Stored data entries:

== Segment start ==

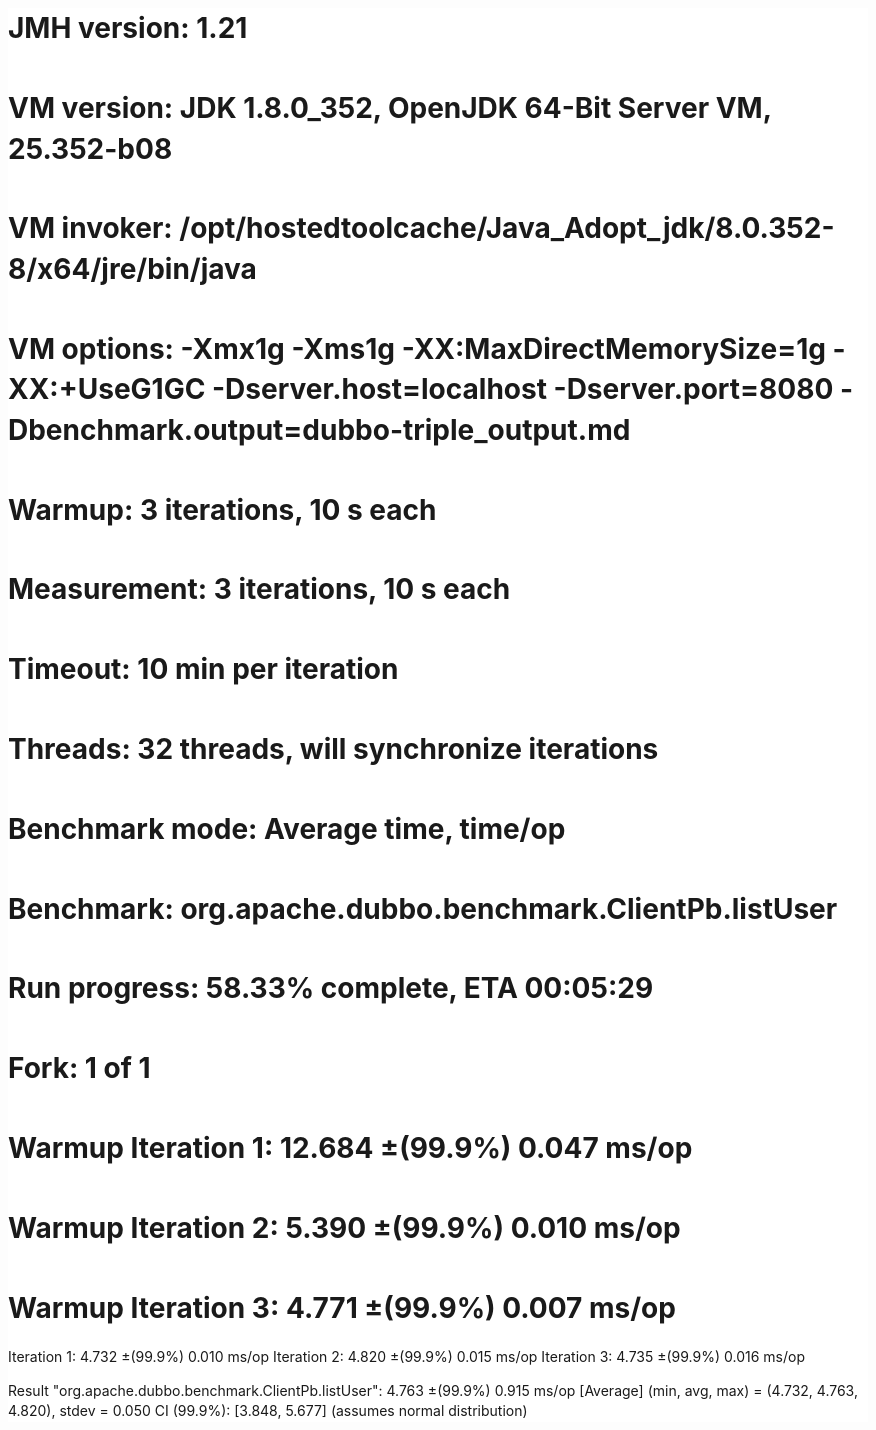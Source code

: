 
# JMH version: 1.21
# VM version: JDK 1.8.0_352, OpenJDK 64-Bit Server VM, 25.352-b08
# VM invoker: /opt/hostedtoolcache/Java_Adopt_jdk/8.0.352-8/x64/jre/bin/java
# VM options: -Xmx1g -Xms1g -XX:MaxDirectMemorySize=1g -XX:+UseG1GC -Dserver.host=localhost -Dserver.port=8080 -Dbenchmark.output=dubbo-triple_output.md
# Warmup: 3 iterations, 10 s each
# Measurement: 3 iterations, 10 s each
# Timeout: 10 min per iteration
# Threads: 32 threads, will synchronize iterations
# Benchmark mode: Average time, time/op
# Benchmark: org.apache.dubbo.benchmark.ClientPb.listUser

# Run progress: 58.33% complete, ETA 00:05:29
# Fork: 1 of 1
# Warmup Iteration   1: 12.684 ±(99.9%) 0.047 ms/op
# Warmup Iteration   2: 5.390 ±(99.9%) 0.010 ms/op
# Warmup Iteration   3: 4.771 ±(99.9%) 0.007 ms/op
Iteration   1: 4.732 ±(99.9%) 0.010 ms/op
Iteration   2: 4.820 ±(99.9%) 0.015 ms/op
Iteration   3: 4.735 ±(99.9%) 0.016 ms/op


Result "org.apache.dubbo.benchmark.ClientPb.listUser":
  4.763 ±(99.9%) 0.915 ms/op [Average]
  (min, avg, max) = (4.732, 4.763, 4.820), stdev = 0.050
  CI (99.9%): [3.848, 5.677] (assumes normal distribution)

== Segment end ==

- **Task objective**
Could you return exactly the lines above from the line with "# Threads: 32" to the line with "4.820 ±(99.9%) 0.015 ms/op", both included, and nothing else?

- **Output of the exercise**
# Threads: 32 threads, will synchronize iterations
# Benchmark mode: Average time, time/op
# Benchmark: org.apache.dubbo.benchmark.ClientPb.listUser

# Run progress: 58.33% complete, ETA 00:05:29
# Fork: 1 of 1
# Warmup Iteration   1: 12.684 ±(99.9%) 0.047 ms/op
# Warmup Iteration   2: 5.390 ±(99.9%) 0.010 ms/op
# Warmup Iteration   3: 4.771 ±(99.9%) 0.007 ms/op
Iteration   1: 4.732 ±(99.9%) 0.010 ms/op
Iteration   2: 4.820 ±(99.9%) 0.015 ms/op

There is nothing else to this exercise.